**TASK DIRECTIONS**
Extract every line of the material that holds the string "article".

**EXERCISE MATERIAL**
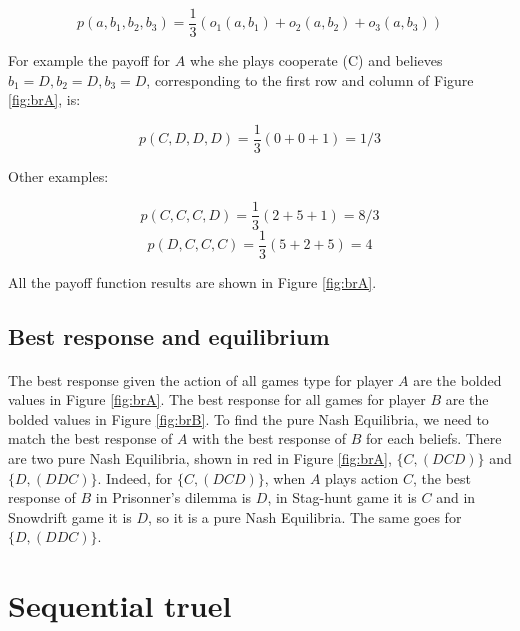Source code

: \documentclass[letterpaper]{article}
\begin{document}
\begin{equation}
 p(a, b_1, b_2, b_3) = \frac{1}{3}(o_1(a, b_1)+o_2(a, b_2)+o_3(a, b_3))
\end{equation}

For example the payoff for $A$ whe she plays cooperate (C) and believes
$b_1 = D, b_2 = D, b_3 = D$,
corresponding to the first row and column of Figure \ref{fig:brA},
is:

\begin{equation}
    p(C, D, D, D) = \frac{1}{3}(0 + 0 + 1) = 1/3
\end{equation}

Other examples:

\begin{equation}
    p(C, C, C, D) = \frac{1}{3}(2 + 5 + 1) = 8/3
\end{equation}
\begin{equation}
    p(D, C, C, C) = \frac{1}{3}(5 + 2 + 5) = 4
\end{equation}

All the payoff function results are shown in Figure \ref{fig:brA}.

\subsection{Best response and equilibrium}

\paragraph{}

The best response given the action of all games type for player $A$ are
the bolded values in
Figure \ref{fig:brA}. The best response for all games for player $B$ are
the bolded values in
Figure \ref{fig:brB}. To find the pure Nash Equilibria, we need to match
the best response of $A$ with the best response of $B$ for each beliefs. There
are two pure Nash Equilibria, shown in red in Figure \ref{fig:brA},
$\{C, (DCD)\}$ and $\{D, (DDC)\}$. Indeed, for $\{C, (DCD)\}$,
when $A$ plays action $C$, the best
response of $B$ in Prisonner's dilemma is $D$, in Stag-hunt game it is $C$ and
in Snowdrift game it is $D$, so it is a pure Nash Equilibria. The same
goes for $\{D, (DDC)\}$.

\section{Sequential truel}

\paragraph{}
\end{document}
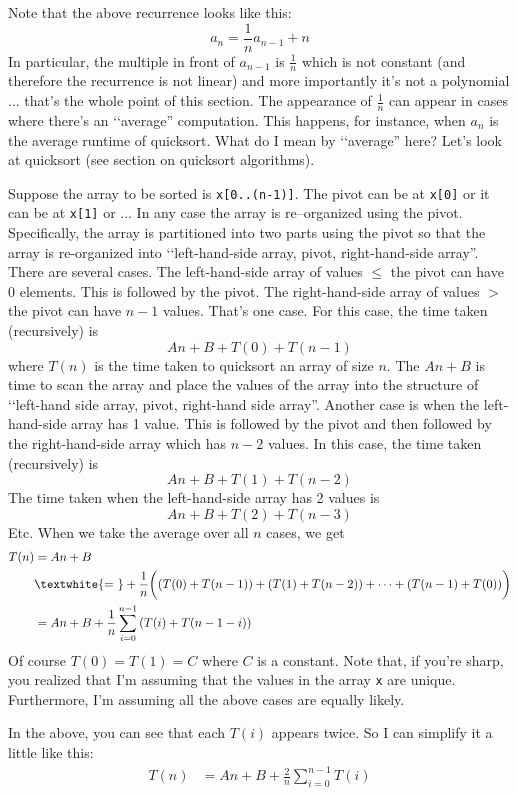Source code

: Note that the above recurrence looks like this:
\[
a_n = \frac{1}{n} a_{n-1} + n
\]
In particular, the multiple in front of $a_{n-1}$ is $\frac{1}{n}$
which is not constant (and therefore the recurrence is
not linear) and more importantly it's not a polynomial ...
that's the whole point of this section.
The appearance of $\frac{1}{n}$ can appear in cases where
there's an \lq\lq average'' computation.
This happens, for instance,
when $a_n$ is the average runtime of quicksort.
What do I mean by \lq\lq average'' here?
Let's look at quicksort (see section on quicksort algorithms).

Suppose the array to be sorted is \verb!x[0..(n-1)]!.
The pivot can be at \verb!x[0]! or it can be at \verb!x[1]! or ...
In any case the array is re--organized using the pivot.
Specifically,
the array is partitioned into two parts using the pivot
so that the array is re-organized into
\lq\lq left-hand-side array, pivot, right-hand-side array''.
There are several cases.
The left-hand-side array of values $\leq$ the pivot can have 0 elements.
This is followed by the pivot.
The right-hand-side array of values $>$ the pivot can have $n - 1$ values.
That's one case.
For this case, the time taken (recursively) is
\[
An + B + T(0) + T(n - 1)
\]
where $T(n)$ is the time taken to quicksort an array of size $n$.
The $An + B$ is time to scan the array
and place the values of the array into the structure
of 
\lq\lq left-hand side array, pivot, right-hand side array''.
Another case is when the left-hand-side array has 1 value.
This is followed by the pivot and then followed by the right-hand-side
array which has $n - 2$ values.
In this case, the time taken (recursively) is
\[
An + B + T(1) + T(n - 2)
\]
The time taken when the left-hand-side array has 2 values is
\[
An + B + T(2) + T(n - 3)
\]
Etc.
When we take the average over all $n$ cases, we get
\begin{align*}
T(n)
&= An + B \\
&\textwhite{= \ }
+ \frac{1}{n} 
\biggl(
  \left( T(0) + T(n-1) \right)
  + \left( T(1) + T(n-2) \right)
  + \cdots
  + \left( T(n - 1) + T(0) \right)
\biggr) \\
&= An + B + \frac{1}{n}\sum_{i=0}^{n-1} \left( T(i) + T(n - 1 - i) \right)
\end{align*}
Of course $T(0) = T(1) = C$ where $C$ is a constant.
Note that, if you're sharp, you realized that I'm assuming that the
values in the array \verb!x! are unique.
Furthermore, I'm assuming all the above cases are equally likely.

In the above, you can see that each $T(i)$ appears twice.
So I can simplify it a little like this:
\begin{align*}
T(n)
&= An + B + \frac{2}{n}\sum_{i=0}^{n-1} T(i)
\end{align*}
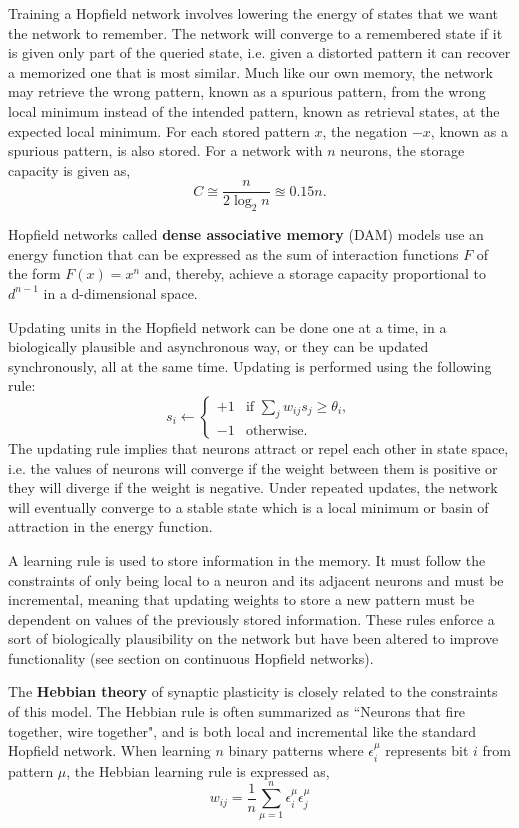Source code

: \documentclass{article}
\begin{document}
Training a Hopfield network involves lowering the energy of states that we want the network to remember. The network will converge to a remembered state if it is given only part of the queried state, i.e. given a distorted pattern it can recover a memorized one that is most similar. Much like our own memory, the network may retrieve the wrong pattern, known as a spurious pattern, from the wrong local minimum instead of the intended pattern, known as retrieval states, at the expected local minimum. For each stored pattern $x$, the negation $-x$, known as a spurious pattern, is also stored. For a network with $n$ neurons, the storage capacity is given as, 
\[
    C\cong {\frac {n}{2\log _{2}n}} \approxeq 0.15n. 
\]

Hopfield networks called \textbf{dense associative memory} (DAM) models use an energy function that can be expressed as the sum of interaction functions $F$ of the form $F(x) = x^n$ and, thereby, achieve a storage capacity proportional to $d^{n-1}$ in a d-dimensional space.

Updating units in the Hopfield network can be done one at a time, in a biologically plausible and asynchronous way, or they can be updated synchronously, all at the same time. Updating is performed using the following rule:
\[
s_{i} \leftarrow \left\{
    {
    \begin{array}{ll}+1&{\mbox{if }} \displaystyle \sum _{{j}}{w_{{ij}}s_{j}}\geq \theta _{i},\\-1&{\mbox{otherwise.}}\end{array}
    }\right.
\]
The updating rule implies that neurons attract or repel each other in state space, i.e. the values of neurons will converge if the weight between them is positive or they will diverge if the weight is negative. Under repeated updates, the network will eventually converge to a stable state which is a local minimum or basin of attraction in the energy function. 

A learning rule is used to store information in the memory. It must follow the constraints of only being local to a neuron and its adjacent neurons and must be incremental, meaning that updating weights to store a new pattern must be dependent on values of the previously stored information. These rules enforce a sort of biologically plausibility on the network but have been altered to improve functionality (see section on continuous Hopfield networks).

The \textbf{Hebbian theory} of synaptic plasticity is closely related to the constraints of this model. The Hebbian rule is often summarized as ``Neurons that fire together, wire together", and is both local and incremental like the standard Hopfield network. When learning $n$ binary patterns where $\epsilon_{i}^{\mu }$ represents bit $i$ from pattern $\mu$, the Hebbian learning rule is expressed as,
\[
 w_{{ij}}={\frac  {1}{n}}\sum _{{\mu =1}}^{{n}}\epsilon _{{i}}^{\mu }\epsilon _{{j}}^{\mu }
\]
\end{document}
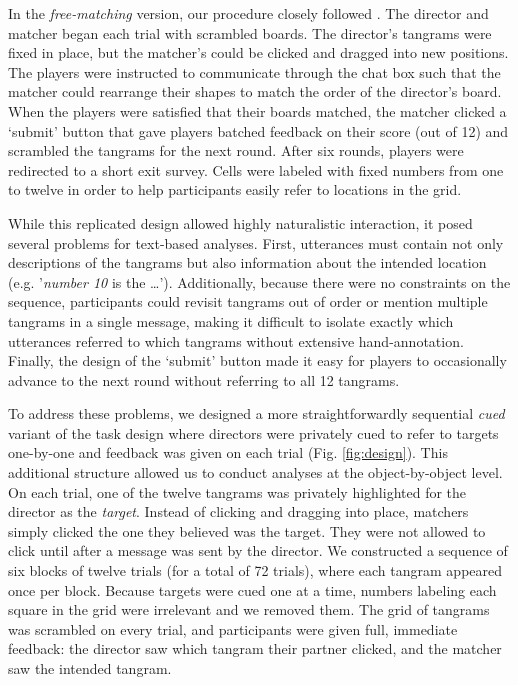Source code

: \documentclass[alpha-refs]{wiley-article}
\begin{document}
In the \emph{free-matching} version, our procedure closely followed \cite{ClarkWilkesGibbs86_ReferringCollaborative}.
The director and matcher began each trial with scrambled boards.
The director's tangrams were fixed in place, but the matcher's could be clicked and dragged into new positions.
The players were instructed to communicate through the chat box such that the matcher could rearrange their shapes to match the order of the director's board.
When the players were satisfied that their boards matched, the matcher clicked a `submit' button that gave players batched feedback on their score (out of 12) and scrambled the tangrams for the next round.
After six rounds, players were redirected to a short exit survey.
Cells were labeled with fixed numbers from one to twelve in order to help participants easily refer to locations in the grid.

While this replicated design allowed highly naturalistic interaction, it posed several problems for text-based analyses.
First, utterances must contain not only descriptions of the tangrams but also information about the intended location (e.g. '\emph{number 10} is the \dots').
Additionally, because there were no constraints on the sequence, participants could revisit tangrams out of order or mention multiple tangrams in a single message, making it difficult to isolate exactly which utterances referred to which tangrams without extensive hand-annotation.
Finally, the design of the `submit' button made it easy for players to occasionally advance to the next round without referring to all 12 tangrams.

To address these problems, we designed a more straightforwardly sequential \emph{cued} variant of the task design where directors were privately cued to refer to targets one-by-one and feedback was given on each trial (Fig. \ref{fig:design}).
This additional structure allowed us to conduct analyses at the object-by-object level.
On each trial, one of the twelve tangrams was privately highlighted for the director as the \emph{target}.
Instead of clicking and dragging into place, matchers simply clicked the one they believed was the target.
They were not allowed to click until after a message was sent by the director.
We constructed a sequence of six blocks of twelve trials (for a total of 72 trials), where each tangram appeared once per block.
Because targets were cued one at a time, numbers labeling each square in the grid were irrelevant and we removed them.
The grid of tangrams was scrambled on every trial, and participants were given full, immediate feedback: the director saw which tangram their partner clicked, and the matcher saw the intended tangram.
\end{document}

**RESULT OF THIS TASK**
: \documentclass[letterpaper]{article}
: \documentclass{article}
: \documentclass[alpha-refs]{wiley-article}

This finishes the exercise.